I am proud to be published by Karen Myers' Perkunas Press, and even prouder to be the first writer in her Beyond The Ridges imprint. Karen chose her title well. Kipling was my first and is finally my favorite writer; as he wrote about "Janeites", obsessive fans of Jane Austen, so I am "Rudyardite", with a love for strange trails. I have asked Libby to have the following lines, from "The Song of the Dead", chiseled on my grave:
We were dreamers, dreaming greatly, in the man-stifled town;
We yearned beyond the sky-line where the strange roads go down...
But the imprint is from another poem, The Explorer:
"There's no sense in going further— it’s the edge of cultivation,”
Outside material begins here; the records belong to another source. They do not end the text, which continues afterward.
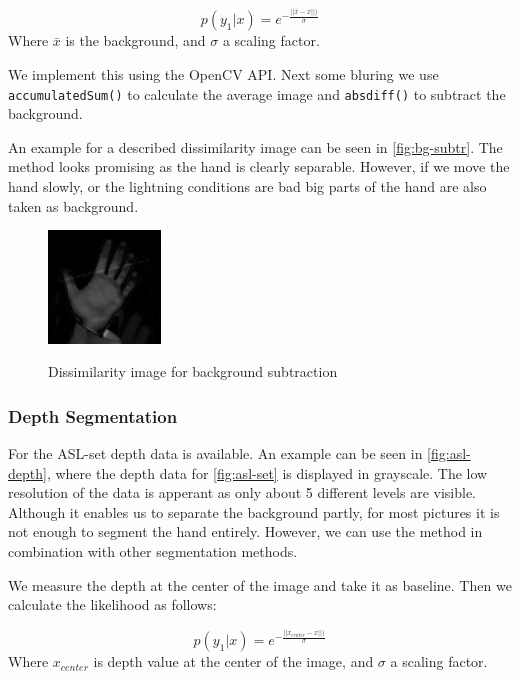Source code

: \documentclass[letterpaper, 10 pt, conference]{ieeeconf}  %
\begin{document}
\begin{equation}
p(y_1 | x) = e^{-\frac{||\bar{x}-x||)}{\sigma}}
\label{eq:backg}
\end{equation}
Where $\bar{x}$ is the background, and $\sigma$ a scaling factor.

We implement this using the OpenCV API. Next some bluring we use \texttt{accumulatedSum()} to calculate the average image and \texttt{absdiff()} to subtract the background.

An example for a described dissimilarity image can be seen in \autoref{fig:bg-subtr}. The method looks promising as the hand is clearly separable. However, if we move the hand slowly, or the lightning conditions are bad big parts of the hand are also taken as background.

\begin{figure}
	\centering
	\includegraphics[height=3cm]{bg-subtr}
	\label{fig:tm-segment}
	\caption{Dissimilarity image for background subtraction}
\end{figure}

\subsubsection{Depth Segmentation}

For the ASL-set depth data is available. An example can be seen in \autoref{fig:asl-depth}, where the depth data for \autoref{fig:asl-set} is displayed in grayscale. The low resolution of the data is apperant as only about 5 different levels are visible. Although it enables us to separate the background partly, for most pictures it is not enough to segment the hand entirely. However, we can use the method in combination with other segmentation methods.

We measure the depth at the center of the image and take it as baseline. Then we calculate the likelihood as follows:

\begin{equation}
p(y_1 | x) = e^{-\frac{||x_{center}-x||)}{\sigma}}
\label{eq:backg}
\end{equation}
Where $x_ {center}$ is depth value at the center of the image, and $\sigma$ a scaling factor.
\end{document}

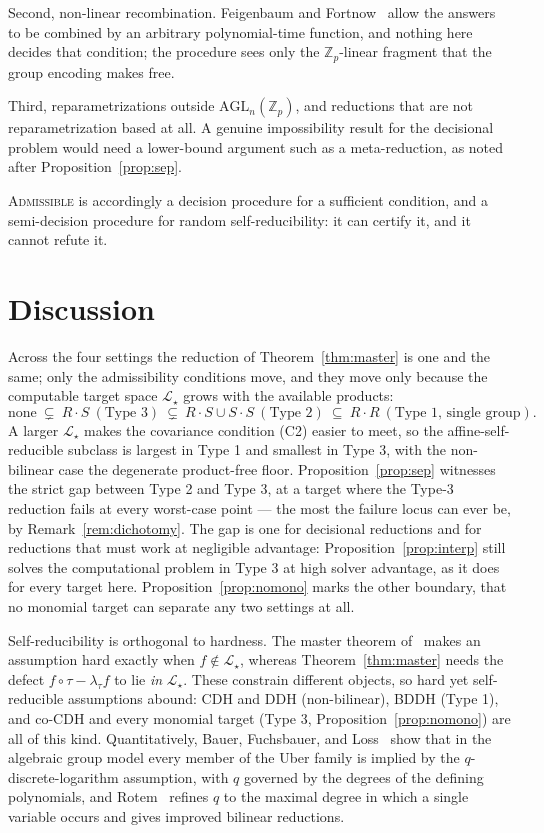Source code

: \documentclass{conjura-solution}
\newcommand{\Zp}{\mathbb{Z}_p}
\newcommand{\LL}{\mathcal{L}}
\newcommand{\AGL}{\mathrm{AGL}}
\begin{document}
Second, non-linear recombination. Feigenbaum and Fortnow~\cite{FF93} allow the answers to be
combined by an arbitrary polynomial-time function, and nothing here decides that condition; the
procedure sees only the $\Zp$-linear fragment that the group encoding makes free.

Third, reparametrizations outside $\AGL_n(\Zp)$, and reductions that are not reparametrization
based at all. A genuine impossibility result for the decisional problem would need a lower-bound
argument such as a meta-reduction, as noted after Proposition~\ref{prop:sep}.

\textsc{Admissible} is accordingly a decision procedure for a sufficient condition, and a
semi-decision procedure for random self-reducibility: it can certify it, and it cannot refute
it.

\section{Discussion}
\label{sec:discussion}

Across the four settings the reduction of Theorem~\ref{thm:master} is one and the same;
only the admissibility conditions move, and they move only because the computable target
space $\LL_\star$ grows with the available products:
\[
  \text{none}\ \subsetneq\ R\cdot S\ (\text{Type 3})\ \subsetneq\ R\cdot S\cup S\cdot S\
  (\text{Type 2})\ \subseteq\ R\cdot R\ (\text{Type 1, single group}).
\]
A larger $\LL_\star$ makes the covariance condition (C2) easier to meet, so the
affine-self-reducible subclass is largest in Type 1 and smallest in Type 3, with the
non-bilinear case the degenerate product-free floor. Proposition~\ref{prop:sep} witnesses the
strict gap between Type 2 and Type 3, at a target where the Type-3 reduction fails at every
worst-case point --- the most the failure locus can ever be, by
Remark~\ref{rem:dichotomy}. The gap is one for decisional reductions and for reductions that
must work at negligible advantage: Proposition~\ref{prop:interp} still solves the
computational problem in Type 3 at high solver advantage, as it does for every target here.
Proposition~\ref{prop:nomono} marks the other boundary, that no monomial target can separate
any two settings at all.

Self-reducibility is orthogonal to hardness. The master theorem
of~\cite{BBG05,Boyen08} makes an assumption hard exactly when $f\notin\LL_\star$, whereas
Theorem~\ref{thm:master} needs the defect $f\circ\tau-\lambda_\tau f$ to lie \emph{in}
$\LL_\star$. These constrain different objects, so hard yet self-reducible assumptions
abound: CDH and DDH (non-bilinear), BDDH (Type 1), and co-CDH and every monomial target
(Type 3, Proposition~\ref{prop:nomono}) are all of this kind. Quantitatively, Bauer, Fuchsbauer, and
Loss~\cite{BFL20} show that in the algebraic group model every member of the Uber family is
implied by the $q$-discrete-logarithm assumption, with $q$ governed by the degrees of the
defining polynomials, and Rotem~\cite{Rotem22} refines $q$ to the maximal degree in which a
single variable occurs and gives improved bilinear reductions.
\end{document}
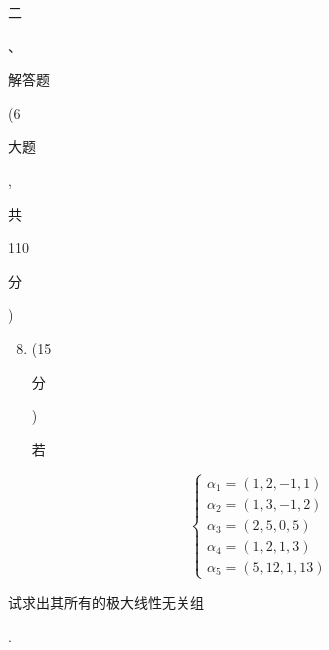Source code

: \documentclass[10pt]{article}
\begin{document}
\begin{CJK}{UTF8}{mj}二\end{CJK}、 \begin{CJK}{UTF8}{mj}解答题\end{CJK} (6 \begin{CJK}{UTF8}{mj}大题\end{CJK}, \begin{CJK}{UTF8}{mj}共\end{CJK} 110 \begin{CJK}{UTF8}{mj}分\end{CJK})

\begin{enumerate}
  \setcounter{enumi}{7}
  \item (15 \begin{CJK}{UTF8}{mj}分\end{CJK}) \begin{CJK}{UTF8}{mj}若\end{CJK}
\end{enumerate}
$$
\left\{\begin{array}{l}
\alpha_{1}=(1,2,-1,1) \\
\alpha_{2}=(1,3,-1,2) \\
\alpha_{3}=(2,5,0,5) \\
\alpha_{4}=(1,2,1,3) \\
\alpha_{5}=(5,12,1,13)
\end{array}\right.
$$
\begin{CJK}{UTF8}{mj}试求出其所有的极大线性无关组\end{CJK}.
\end{document}
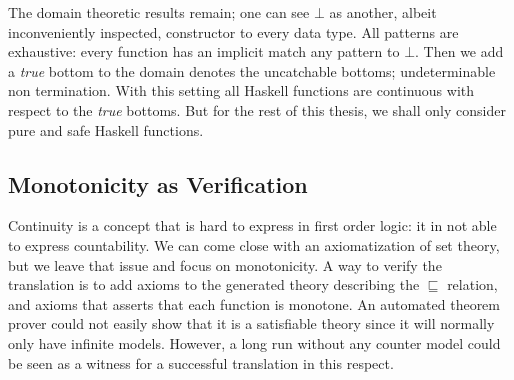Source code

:The domain theoretic results remain; one can see $\bot$ as another,
albeit inconveniently inspected, constructor to every data type. All
patterns are exhaustive: every function has an implicit match any
pattern to $\bot$.  Then we add a \emph{true} bottom to the domain
denotes the uncatchable bottoms; undeterminable non termination. With
this setting all Haskell functions are continuous with respect to the
\emph{true} bottoms. But for the rest of this thesis, we shall only
consider pure and safe Haskell functions.

\subsection{Monotonicity as Verification}

Continuity is a concept that is hard to express in first order logic:
it in not able to express countability. We can come close with an
axiomatization of set theory, but we leave that issue and focus on
monotonicity. A way to verify the translation is to add axioms to the
generated theory describing the $\sqsubseteq$ relation, and axioms
that asserts that each function is monotone. An automated theorem
prover could not easily show that it is a satisfiable theory since it
will normally only have infinite models. However, a long run without
any counter model could be seen as a witness for a successful
translation in this respect.
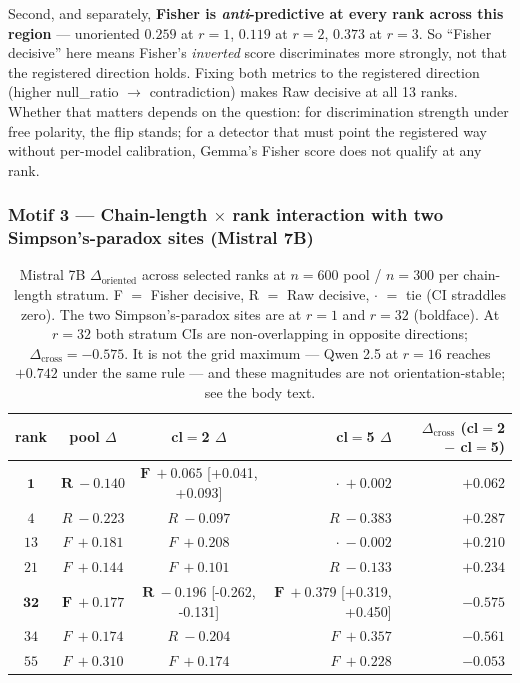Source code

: \documentclass[10pt, letterpaper]{article}
\newcommand{\Doriented}{\Delta_{\text{oriented}}}
\newcommand{\Dcross}{\Delta_{\text{cross}}}
\begin{document}
Second, and separately, \textbf{Fisher is \emph{anti}-predictive at
every rank across this region} --- unoriented $0.259$ at $r=1$, $0.119$
at $r=2$, $0.373$ at $r=3$. So ``Fisher decisive'' here means Fisher's
\emph{inverted} score discriminates more strongly, not that the
registered direction holds. Fixing both metrics to the registered
direction (higher null\_ratio $\to$ contradiction) makes Raw decisive
at all 13 ranks. Whether that matters depends on the question: for
discrimination strength under free polarity, the flip stands; for a
detector that must point the registered way without per-model
calibration, Gemma's Fisher score does not qualify at any rank.

\subsubsection{Motif 3 --- Chain-length $\times$ rank interaction with
two Simpson's-paradox sites (Mistral 7B)}

\begin{table}[htbp]
  \centering
  \small
  \begin{tabular}{cccrr}
  \toprule
  rank & pool $\Delta$ & cl$=$2 $\Delta$ & cl$=$5 $\Delta$ &
    $\Dcross$ (cl$=$2 $-$ cl$=$5) \\
  \midrule
  $\boldsymbol{1}$  & $\boldsymbol{R\ -0.140}$
    & $\boldsymbol{F\ +0.065}$ [+0.041, +0.093] & $\cdot\ +0.002$
    & $+0.062$ \\
  $4$  & $R\ -0.223$ & $R\ -0.097$ & $R\ -0.383$ & $+0.287$ \\
  $13$ & $F\ +0.181$ & $F\ +0.208$ & $\cdot\ -0.002$ & $+0.210$ \\
  $21$ & $F\ +0.144$ & $F\ +0.101$ & $R\ -0.133$ & $+0.234$ \\
  $\boldsymbol{32}$ & $\boldsymbol{F\ +0.177}$
    & $\boldsymbol{R\ -0.196}$ [-0.262, -0.131]
    & $\boldsymbol{F\ +0.379}$ [+0.319, +0.450]
    & $\boldsymbol{-0.575}$ \\
  $34$ & $F\ +0.174$ & $R\ -0.204$ & $F\ +0.357$ & $-0.561$ \\
  $55$ & $F\ +0.310$ & $F\ +0.174$ & $F\ +0.228$ & $-0.053$ \\
  \bottomrule
  \end{tabular}
  \caption{Mistral 7B $\Doriented$ across selected ranks at $n=600$
  pool / $n=300$ per chain-length stratum. F $=$ Fisher decisive,
  R $=$ Raw decisive, $\cdot$ $=$ tie (CI straddles zero). The two
  Simpson's-paradox sites are at $r=1$ and $r=32$ (boldface). At
  $r=32$ both stratum CIs are non-overlapping in opposite directions;
  $\Dcross = -0.575$. It is not the grid maximum --- Qwen 2.5 at
  $r=16$ reaches $+0.742$ under the same rule --- and these magnitudes
  are not orientation-stable; see the body text.}
  \label{tab:mistral}
\end{table}
\end{document}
So they said, and I believed it—broke my land and sowed my crop—
Built my barns and strung my fences in the little border station
Tucked away below the foothills where the trails run out and stop.
Till a voice, as bad as Conscience, rang interminable changes 5
On one everlasting Whisper day and night repeated—so:
“Something hidden. Go and find it. Go and look behind the Ranges—
“Something lost behind the Ranges. Lost and waiting for you. Go!”
So I went, worn out of patience; never told my nearest neighbours—
Stole away with pack and ponies—left ’em drinking in the town; 10
And the faith that moveth mountains didn’t seem to help my labours
As I faced the sheer main-ranges, whipping up and leading down.
March by march I puzzled through ’em, turning flanks and dodging shoulders,
Hurried on in hope of water, headed back for lack of grass;
Till I camped above the tree-line—drifted snow and naked boulders— 15
Felt free air astir to windward—knew I’d stumbled on the Pass.
’Thought to name it for the finder: but that night the Norther found me—
Froze and killed the plains-bred ponies; so I called the camp Despair
(It’s the Railway Gap to-day, though). Then my Whisper waked to hound me:—
“Something lost behind the Ranges. Over yonder! Go you there!"
There is more....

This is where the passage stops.